Iti-Validator: A Guardrail Framework for Validating and Correcting LLM-Generated Itineraries
Shravan Gadbail, Masumi Desai, Kamalakar Karlapalem
TL;DR
Iti-Validator addresses the problem of temporal infeasibility in LLM-generated travel itineraries by introducing a model-agnostic guardrail that grounds plans in real-world flight durations using the AeroDataBox API and enforces explicit temporal constraints. The framework combines an LLM itinerary generator with a rule-based validator and deterministic corrections, achieving feasible itineraries even when raw LLM outputs are inconsistent. Key contributions include a formal set of validation rules (e.g., $t_{ ext{min}}$ between legs, $2t_{ ext{min}}$ maximum, and a minimum stay of $2$ days) and a fast, scalable correction pipeline that operates in a few seconds per itinerary.

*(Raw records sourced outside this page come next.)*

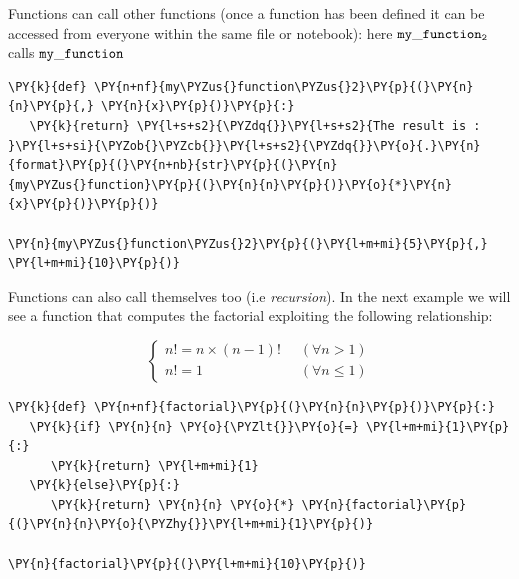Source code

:\begin{Shaded}
\begin{Highlighting}[]
\end{Highlighting}
\end{Shaded}

Functions can call other functions (once a function has been defined it can be accessed from everyone within the same file or notebook): here $\tt{my\_function_2}$ calls $\tt{my\_function}$

\begin{tcolorbox}[breakable, size=fbox, boxrule=1pt, pad at break*=1mm,colback=cellbackground, colframe=cellborder]
\begin{Verbatim}[commandchars=\\\{\}]
\PY{k}{def} \PY{n+nf}{my\PYZus{}function\PYZus{}2}\PY{p}{(}\PY{n}{n}\PY{p}{,} \PY{n}{x}\PY{p}{)}\PY{p}{:} 
   \PY{k}{return} \PY{l+s+s2}{\PYZdq{}}\PY{l+s+s2}{The result is : }\PY{l+s+si}{\PYZob{}\PYZcb{}}\PY{l+s+s2}{\PYZdq{}}\PY{o}{.}\PY{n}{format}\PY{p}{(}\PY{n+nb}{str}\PY{p}{(}\PY{n}{my\PYZus{}function}\PY{p}{(}\PY{n}{n}\PY{p}{)}\PY{o}{*}\PY{n}{x}\PY{p}{)}\PY{p}{)}

\PY{n}{my\PYZus{}function\PYZus{}2}\PY{p}{(}\PY{l+m+mi}{5}\PY{p}{,} \PY{l+m+mi}{10}\PY{p}{)}
\end{Verbatim}
\end{tcolorbox}

Functions can also call themselves too (i.e \emph{recursion}). In the next example we will see a function that computes the factorial exploiting the following relationship:

\[
\begin{cases}
    n! = n \times (n-1)! & \;\; (\forall n \gt 1) \\
    n! = 1 & \;\; (\forall n \le 1)
\end{cases}
\]

\begin{tcolorbox}[breakable, size=fbox, boxrule=1pt, pad at break*=1mm,colback=cellbackground, colframe=cellborder]
\begin{Verbatim}[commandchars=\\\{\}]
\PY{k}{def} \PY{n+nf}{factorial}\PY{p}{(}\PY{n}{n}\PY{p}{)}\PY{p}{:}
   \PY{k}{if} \PY{n}{n} \PY{o}{\PYZlt{}}\PY{o}{=} \PY{l+m+mi}{1}\PY{p}{:}
      \PY{k}{return} \PY{l+m+mi}{1}
   \PY{k}{else}\PY{p}{:}
      \PY{k}{return} \PY{n}{n} \PY{o}{*} \PY{n}{factorial}\PY{p}{(}\PY{n}{n}\PY{o}{\PYZhy{}}\PY{l+m+mi}{1}\PY{p}{)}

\PY{n}{factorial}\PY{p}{(}\PY{l+m+mi}{10}\PY{p}{)}
\end{Verbatim}
\end{tcolorbox}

The results demonstrate significant improvement over raw LLM outputs and highlight the practical potential for deployment in travel planning, with future work aimed at multi-modal transport, richer constraints, and interactive user collaboration.
Abstract
The rapid advancement of Large Language Models (LLMs) has enabled them to generate complex, multi-step plans and itineraries. However, these generated plans often lack temporal and spatial consistency, particularly in scenarios involving physical travel constraints. This research aims to study the temporal performance of different LLMs and presents a validation framework that evaluates and improves the temporal consistency of LLM-generated travel itineraries. The system employs multiple state-of-the-art LLMs to generate travel plans and validates them against real-world flight duration constraints using the AeroDataBox API. This work contributes to the understanding of LLM capabilities in handling complex temporal reasoning tasks like itinerary generation and provides a framework to rectify any temporal inconsistencies like overlapping journeys or unrealistic transit times in the itineraries generated by LLMs before the itinerary is given to the user. Our experiments reveal that while current LLMs frequently produce temporally inconsistent itineraries, these can be systematically and reliably corrected using our framework, enabling their practical deployment in large-scale travel planning.